Start of Data shown
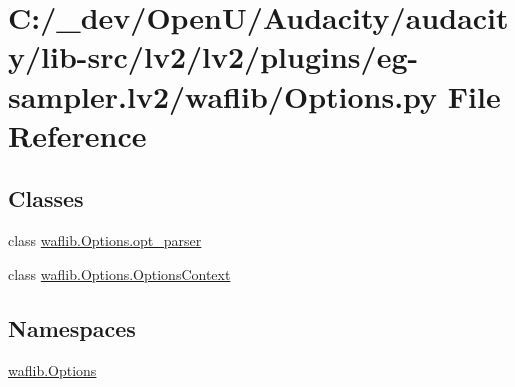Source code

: \hypertarget{lv2_2plugins_2eg-sampler_8lv2_2waflib_2_options_8py}{}\section{C\+:/\+\_\+dev/\+Open\+U/\+Audacity/audacity/lib-\/src/lv2/lv2/plugins/eg-\/sampler.lv2/waflib/\+Options.py File Reference}
\label{lv2_2plugins_2eg-sampler_8lv2_2waflib_2_options_8py}
\subsection*{Classes}
\begin{DoxyCompactItemize}
\item 
class \hyperlink{classwaflib_1_1_options_1_1opt__parser}{waflib.\+Options.\+opt\+\_\+parser}
\item 
class \hyperlink{classwaflib_1_1_options_1_1_options_context}{waflib.\+Options.\+Options\+Context}
\end{DoxyCompactItemize}
\subsection*{Namespaces}
\begin{DoxyCompactItemize}
\item 
 \hyperlink{namespacewaflib_1_1_options}{waflib.\+Options}
\end{DoxyCompactItemize}
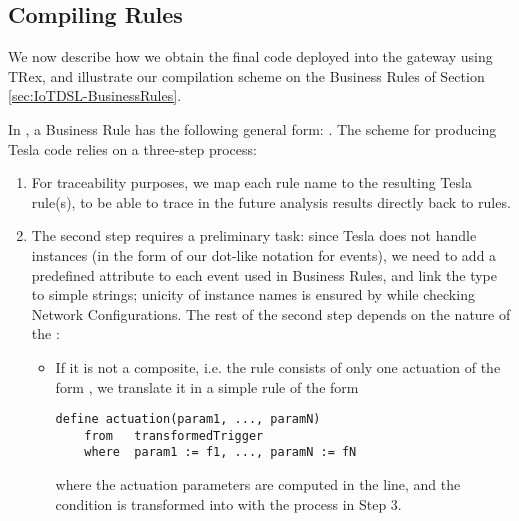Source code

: \subsection{Compiling \IOTDSL Rules}
\label{sec:CG-Compilation}

We now describe how we obtain the final code deployed into the gateway using TRex, and illustrate our compilation scheme on the Business Rules of Section \ref{sec:IoTDSL-BusinessRules}.

In \IOTDSL, a Business Rule has the following general form: . The scheme for producing Tesla code relies on a three-step process:
\begin{enumerate}
	\item For traceability purposes, we map each rule name  to the resulting Tesla rule(s), to be able to trace in the future analysis results directly back to \IOTDSL rules.
	
	\item The second step requires a preliminary task: since Tesla does not handle instances (in the form of our dot-like notation for events), we need to add a predefined attribute  to each event  used in \IOTDSL Business Rules, and link the type  to simple strings; unicity of instance names is ensured by \IOTDSL while checking Network Configurations. The rest of the second step depends on the nature of the :
	\begin{itemize}
		\item If it is not a composite, i.e. the rule consists of only one actuation of the form , we translate it in a simple rule of the form
		\begin{lstlisting}[language=tesla, numbers=none]
	define actuation(param1, ..., paramN)
	from   transformedTrigger
	where  param1 := f1, ..., paramN := fN
		\end{lstlisting}
		where the actuation parameters are computed in the  line, and the  condition is transformed into  with the process in Step 3.
		

\end{itemize}
\end{enumerate}
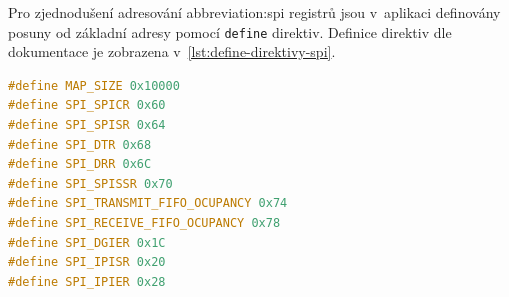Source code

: \documentclass[a4paper, twoside, 11pt]{article}
\newcommand{\fbar}{\FloatBarrier}
\begin{document}
	Pro zjednodušení adresování \gls{abbreviation:spi} registrů jsou v~aplikaci definovány posuny od základní adresy pomocí \texttt{define} direktiv. Definice direktiv dle dokumentace \cite{axi-quad-spi-ip-product-guide} je zobrazena v~\ref{lst:define-direktivy-spi}.\par

	\fbar
	\begin{lstlisting}[language={c++}, caption={Definice posuvu adres pro registry \gls{abbreviation:axi} Quad \gls{abbreviation:spi} bloku pomocí define direktiv.}, label={lst:define-direktivy-spi}]
#define MAP_SIZE 0x10000
#define SPI_SPICR 0x60
#define SPI_SPISR 0x64
#define SPI_DTR 0x68
#define SPI_DRR 0x6C
#define SPI_SPISSR 0x70
#define SPI_TRANSMIT_FIFO_OCUPANCY 0x74
#define SPI_RECEIVE_FIFO_OCUPANCY 0x78
#define SPI_DGIER 0x1C
#define SPI_IPISR 0x20
#define SPI_IPIER 0x28\end{lstlisting}
\end{document}

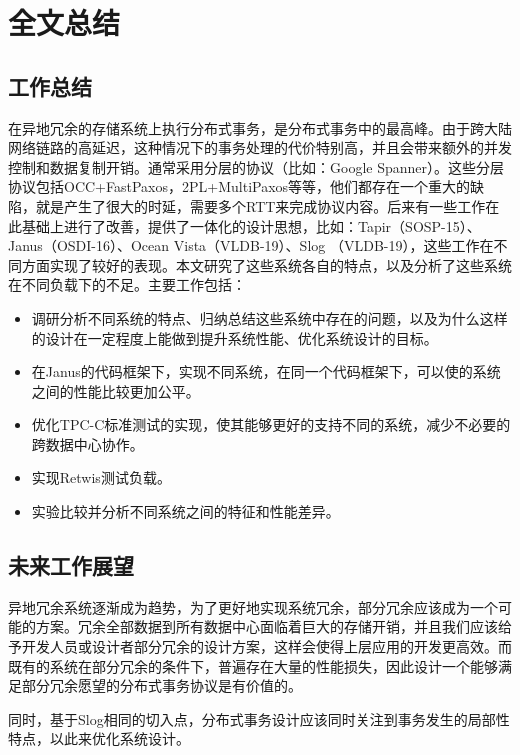 
\chapter{全文总结}

\section{工作总结}
在异地冗余的存储系统上执行分布式事务，是分布式事务中的最高峰。由于跨大陆网络链路的高延迟，这种情况下的事务处理的代价特别高，并且会带来额外的并发控制和数据复制开销。通常采用分层的协议（比如：Google Spanner）。这些分层协议包括OCC\cite{OCC}+FastPaxos\cite{FastPaxos}，2PL+MultiPaxos\cite{Paxos}等等，他们都存在一个重大的缺陷，就是产生了很大的时延，需要多个RTT来完成协议内容。后来有一些工作在此基础上进行了改善，提供了一体化的设计思想，比如：Tapir（SOSP-15）、Janus（OSDI-16）、Ocean Vista（VLDB-19）、Slog （VLDB-19），这些工作在不同方面实现了较好的表现。本文研究了这些系统各自的特点，以及分析了这些系统在不同负载下的不足。主要工作包括：
\begin{itemize}
\item 调研分析不同系统的特点、归纳总结这些系统中存在的问题，以及为什么这样的设计在一定程度上能做到提升系统性能、优化系统设计的目标。
\item 在Janus的代码框架下，实现不同系统，在同一个代码框架下，可以使的系统之间的性能比较更加公平。
\item 优化TPC-C标准测试的实现，使其能够更好的支持不同的系统，减少不必要的跨数据中心协作。
\item 实现Retwis测试负载。
\item 实验比较并分析不同系统之间的特征和性能差异。
\end{itemize}

\section{未来工作展望}

异地冗余系统逐渐成为趋势，为了更好地实现系统冗余，部分冗余应该成为一个可能的方案。冗余全部数据到所有数据中心面临着巨大的存储开销，并且我们应该给予开发人员或设计者部分冗余的设计方案，这样会使得上层应用的开发更高效。而既有的系统在部分冗余的条件下，普遍存在大量的性能损失，因此设计一个能够满足部分冗余愿望的分布式事务协议是有价值的。

同时，基于Slog相同的切入点，分布式事务设计应该同时关注到事务发生的局部性特点，以此来优化系统设计。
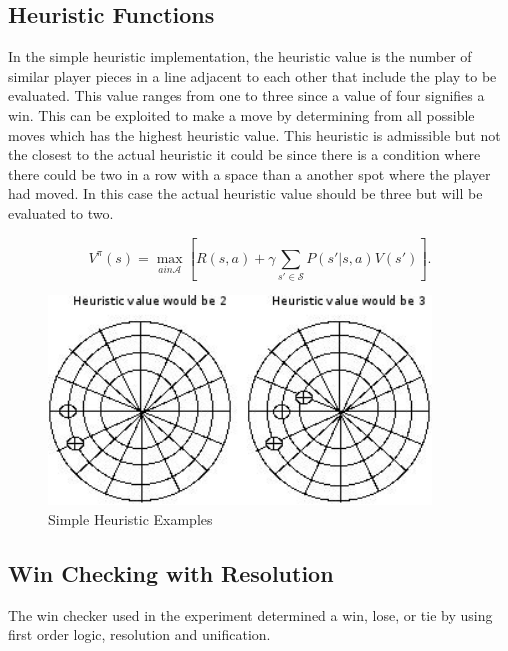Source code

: \documentclass[12pt,letterpaper]{article}
\begin{document}
\subsection{Heuristic Functions}

In the simple heuristic implementation, the heuristic value is the number of similar player pieces in a line adjacent to each other that include the play to be evaluated. This value ranges from one to three since a value of four signifies a win. This can be exploited to make a move by determining from all possible moves which has the highest heuristic value. This heuristic is admissible but not the closest to the actual heuristic it could be since there is a condition where there could be two in a row with a space than a another spot where the player had moved. In this case the actual heuristic value should be three but will be evaluated to two.

\[
V^\pi(s)=\max_{a in \mathcal{A}} \left[ R(s,a) + \gamma \sum_{s' \in \mathcal{S}} P(s'|s,a) V(s') \right].
\]

\begin{figure}
\begin{center}
\includegraphics[width=4in]{heu.png}
\end{center}
\caption{Simple Heuristic Examples}
\label{heuristicExample}
\end{figure}

\subsection{Win Checking with Resolution}
The win checker used in the experiment determined a win, lose, or tie by using first order logic, resolution and unification.
\end{document}

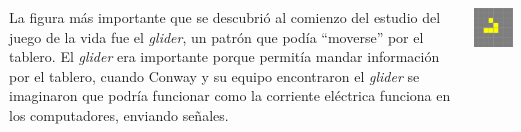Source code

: \documentclass[20pt,margin=2.2cm,innermargin=-4.5in,blockverticalspace=-0.25in]{tikzposter}
\begin{document}
\begin{columns}
{        \vspace{3mm}
        La figura más importante que se descubri\'o al comienzo del estudio del juego de la vida fue el \textit{glider}, un patr\'on que pod\'ia ``moverse'' por el tablero. El \textit{glider} era importante porque permit\'ia mandar informaci\'on por el tablero, cuando Conway y su equipo encontraron el \textit{glider} se imaginaron que podr\'ia funcionar como la corriente el\'ectrica funciona en los computadores, enviando se\~nales.
        \vspace{7mm}

        \begin{minipage}[t]{\linewidth}
            \centering
            \begin{minipage}[t]{0.15\linewidth}
                \includegraphics[width=\textwidth]{images/life-glider-1.png}
            \end{minipage}
            \begin{minipage}[t]{0.15\linewidth}

\end{minipage}
\end{minipage}}
\end{columns}
\end{document}

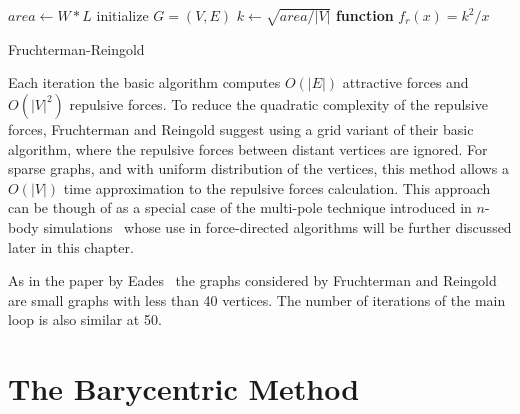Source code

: \documentclass[notitlepage,letter,11pt]{article}
\begin{document}
\begin{algorithm}
$area\gets W * L$ 
initialize $G=(V,E)$ 
$k\gets \sqrt{area/|V|}$ 
{\bf function} $f_r(x) = k^2/x$ 
\caption{Fruchterman-Reingold\label{alg:FR}}
\end{algorithm}

Each iteration the basic algorithm computes $O(|E|)$ attractive forces
and $O(|V|^2)$ repulsive forces. To reduce the quadratic complexity of
the repulsive forces, Fruchterman and Reingold suggest using a grid
variant of their basic algorithm, where the repulsive forces between
distant vertices are ignored. For sparse graphs, and with uniform
distribution of the vertices, this method allows a $O(|V|)$ time
approximation to the repulsive forces calculation. This approach can
be though of as a special case of the multi-pole technique introduced
in $n$-body simulations~\cite{ref:Greengard:1988a} whose use in
force-directed algorithms will be further discussed later in this
chapter.

As in the paper by Eades~\cite{Eades+1984a} the graphs considered by
Fruchterman and Reingold are small graphs with less than 40
vertices. The number of iterations of the main loop is also similar at
50.






\section{The Barycentric Method}
\label{fd:sec:bar}
\end{document}
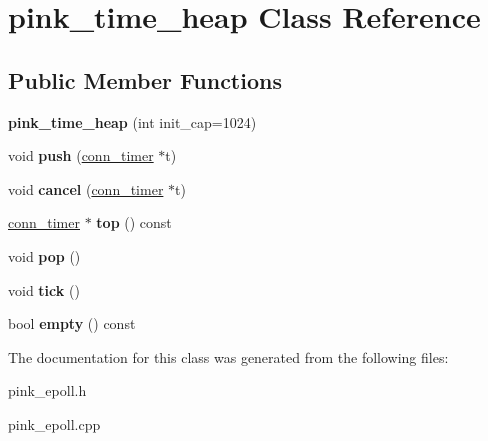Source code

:\hypertarget{classpink__time__heap}{}\section{pink\+\_\+time\+\_\+heap Class Reference}
\label{classpink__time__heap}
\subsection*{Public Member Functions}
\begin{DoxyCompactItemize}
\item 
\mbox{\label{classpink__time__heap_a45279534f708648c2f51d166fe0a376a}} 
{\bfseries pink\+\_\+time\+\_\+heap} (int init\+\_\+cap=1024)
\item 
\mbox{\label{classpink__time__heap_aa74cc12fe4a94acbe75b70a3962a862f}} 
void {\bfseries push} (\hyperlink{classconn__timer}{conn\+\_\+timer} $\ast$t)
\item 
\mbox{\label{classpink__time__heap_a331d1f993efc7bd50f8e6d10e5f1c6ee}} 
void {\bfseries cancel} (\hyperlink{classconn__timer}{conn\+\_\+timer} $\ast$t)
\item 
\mbox{\label{classpink__time__heap_ac0932b13390241373290a321ecf16600}} 
\hyperlink{classconn__timer}{conn\+\_\+timer} $\ast$ {\bfseries top} () const
\item 
\mbox{\label{classpink__time__heap_a5642ee3340cdee7983ed63770e7109d1}} 
void {\bfseries pop} ()
\item 
\mbox{\label{classpink__time__heap_a9193dc948c6bb00005bf6639f2169b57}} 
void {\bfseries tick} ()
\item 
\mbox{\label{classpink__time__heap_ade64cf32193747380cb57c5709e28383}} 
bool {\bfseries empty} () const
\end{DoxyCompactItemize}


The documentation for this class was generated from the following files\+:\begin{DoxyCompactItemize}
\item 
pink\+\_\+epoll.\+h\item 
pink\+\_\+epoll.\+cpp\end{DoxyCompactItemize}
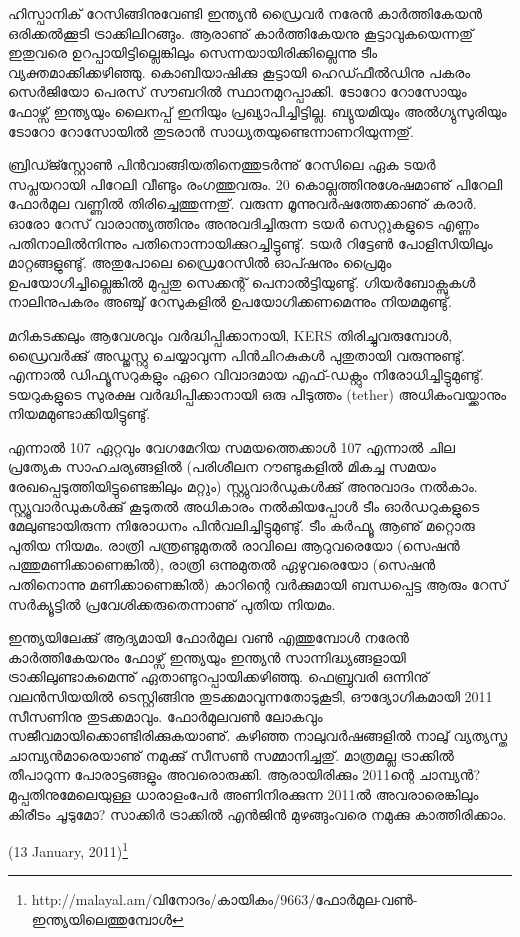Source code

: ഹിസ്പാനിക് റേസിങ്ങിനുവേണ്ടി ഇന്ത്യന്‍ ഡ്രൈവര്‍ നരേന്‍ കാര്‍ത്തികേയന്‍ ഒരിക്കല്‍ക്കൂടി ട്രാക്കിലിറങ്ങും. ആരാണു് 
കാര്‍ത്തികേയനു കൂട്ടാവുകയെന്നതു് ഇതുവരെ ഉറപ്പായിട്ടില്ലെങ്കിലും സെന്നയായിരിക്കില്ലെന്നു ടീം വ്യക്തമാക്കിക്കഴിഞ്ഞു. 
കൊബിയാഷിക്കു കൂട്ടായി ഹെഡ്ഫീല്‍ഡിനു പകരം സെര്‍ജിയോ പെരസ് സൗബറില്‍ സ്ഥാനമുറപ്പാക്കി. ടോറോ
 റോസോയും ഫോഴ്സ് ഇന്ത്യയും ലൈനപ്പ് ഇനിയും പ്രഖ്യാപിച്ചിട്ടില്ല. ബ്യുയമിയും അല്‍ഗ്യുസുരിയും ടോറോ റോസോയില്‍ 
തുടരാന്‍ സാധ്യതയുണ്ടെന്നാണറിയുന്നതു്.

ബ്രിഡ്ജ്സ്റ്റോണ്‍ പിന്‍വാങ്ങിയതിനെത്തുടര്‍ന്നു് റേസിലെ ഏക ടയര്‍ സപ്ലയറായി പിറേലി വീണ്ടും രംഗത്തുവരും. 20 
കൊല്ലത്തിനുശേഷമാണു് പിറേലി ഫോര്‍മുല വണ്ണില്‍ തിരിച്ചെത്തുന്നതു്. വരുന്ന മൂന്നുവര്‍ഷത്തേക്കാണു് കരാര്‍. ഓരോ
റേസ് വാരാന്ത്യത്തിനും അനുവദിച്ചിരുന്ന ടയര്‍ സെറ്റുകളുടെ എണ്ണം പതിനാലില്‍നിന്നും പതിനൊന്നായിക്കുറച്ചിട്ടുണ്ടു്. 
ടയര്‍ റിട്ടേണ്‍ പോളിസിയിലും മാറ്റങ്ങളുണ്ടു്. അതുപോലെ ഡ്രൈറേസില്‍ ഓപ്ഷനും പ്രൈമും 
ഉപയോഗിച്ചില്ലെങ്കില്‍ മുപ്പതു സെക്കന്റ് പെനാല്‍ട്ടിയുണ്ടു്. ഗിയര്‍ബോക്സുകള്‍ നാലിനുപകരം അഞ്ചു് റേസുകളില്‍ 
ഉപയോഗിക്കണമെന്നും നിയമമുണ്ടു്.

മറികടക്കലും ആവേശവും വര്‍ദ്ധിപ്പിക്കാനായി, KERS തിരിച്ചുവരുമ്പോള്‍, ഡ്രൈവര്‍ക്കു് അഡ്ജസ്റ്റു ചെയ്യാവുന്ന 
പിന്‍ചിറകുകള്‍ പുതുതായി വരുന്നുണ്ടു്. എന്നാല്‍ ഡിഫ്യൂസറുകളും ഏറെ വിവാദമായ എഫ്-ഡക്റ്റും നിരോധിച്ചിട്ടുമുണ്ടു്. 
ടയറുകളുടെ സുരക്ഷ വര്‍ദ്ധിപ്പിക്കാനായി ഒരു പിടുത്തം (tether) അധികംവയ്ക്കാനും നിയമമുണ്ടാക്കിയിട്ടുണ്ടു്.

എന്നാല്‍ 107%
ഏറ്റവും വേഗമേറിയ സമയത്തെക്കാള്‍ 107%
എന്നാല്‍ ചില പ്രത്യേക സാഹചര്യങ്ങളില്‍ (പരിശീലന റൗണ്ടുകളില്‍ മികച്ച സമയം രേഖപ്പെടുത്തിയിട്ടുണ്ടെങ്കിലും മറ്റും) 
സ്റ്റ്യുവാര്‍ഡുകള്‍ക്കു് അനുവാദം നല്‍കാം. സ്റ്റ്യൂവാര്‍ഡുകള്‍ക്കു് കൂടുതല്‍ അധികാരം നല്‍കിയപ്പോള്‍ ടീം ഓര്‍ഡറുകളുടെ 
മേലുണ്ടായിരുന്ന നിരോധനം പിന്‍വലിച്ചിട്ടുമുണ്ടു്. ടീം കര്‍ഫ്യൂ ആണു് മറ്റൊരു പുതിയ നിയമം. രാത്രി പന്ത്രണ്ടുമുതല്‍ 
രാവിലെ ആറുവരെയോ (സെഷന്‍ പത്തുമണിക്കാണെങ്കില്‍), രാത്രി ഒന്നുമുതല്‍ ഏഴുവരെയോ (സെഷന്‍ പതിനൊന്നു 
മണിക്കാണെങ്കില്‍) കാറിന്റെ വര്‍ക്കുമായി ബന്ധപ്പെട്ട ആരും റേസ് സര്‍ക്യൂട്ടില്‍ പ്രവേശിക്കരുതെന്നാണു് പുതിയ നിയമം.

ഇന്ത്യയിലേക്കു് ആദ്യമായി ഫോര്‍മുല വണ്‍ എത്തുമ്പോള്‍ നരേന്‍ കാര്‍ത്തികേയനും ഫോഴ്സ് ഇന്ത്യയും ഇന്ത്യന്‍ 
സാന്നിദ്ധ്യങ്ങളായി ട്രാക്കിലുണ്ടാകുമെന്നു് ഏതാണ്ടുറപ്പായിക്കഴിഞ്ഞു. ഫെബ്രുവരി ഒന്നിനു് വലന്‍സിയയില്‍ ടെസ്റ്റിങ്ങിനു 
തുടക്കമാവുന്നതോടുകൂടി, ഔദ്യോഗികമായി 2011 സീസണിനു തുടക്കമാവും. ഫോര്‍മുലവണ്‍ ലോകവും 
സജീവമായിക്കൊണ്ടിരിക്കുകയാണു്. കഴിഞ്ഞ നാലുവര്‍ഷങ്ങളില്‍ നാലു് വ്യത്യസ്ത ചാമ്പ്യന്‍മാരെയാണു് നമുക്കു് 
സീസണ്‍ സമ്മാനിച്ചതു്. മാത്രമല്ല ട്രാക്കില്‍ തീപാറുന്ന പോരാട്ടങ്ങളും അവരൊരുക്കി. ആരായിരിക്കും 2011ന്റെ ചാമ്പ്യന്‍? 
മുപ്പതിനുമേലെയുള്ള ധാരാളംപേര്‍ അണിനിരക്കുന്ന 2011ല്‍ അവരാരെങ്കിലും കിരീടം ചൂടുമോ? സാക്കിര്‍ ട്രാക്കില്‍ 
എന്‍ജിന്‍ മുഴങ്ങുംവരെ നമുക്കു കാത്തിരിക്കാം.

\hspace*{2em}(13 January, 2011)\footnote{http://malayal.am/വിനോദം/കായികം/9663/ഫോര്‍മുല-വണ്‍-ഇന്ത്യയിലെത്തുമ്പോള്‍}

\newpage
End of Data shown
Task statement: Pick out each line above that includes "graphs" and show it.

Answer section:
distant vertices are ignored. For sparse graphs, and with uniform
As in the paper by Eades~\cite{Eades+1984a} the graphs considered by
Fruchterman and Reingold are small graphs with less than 40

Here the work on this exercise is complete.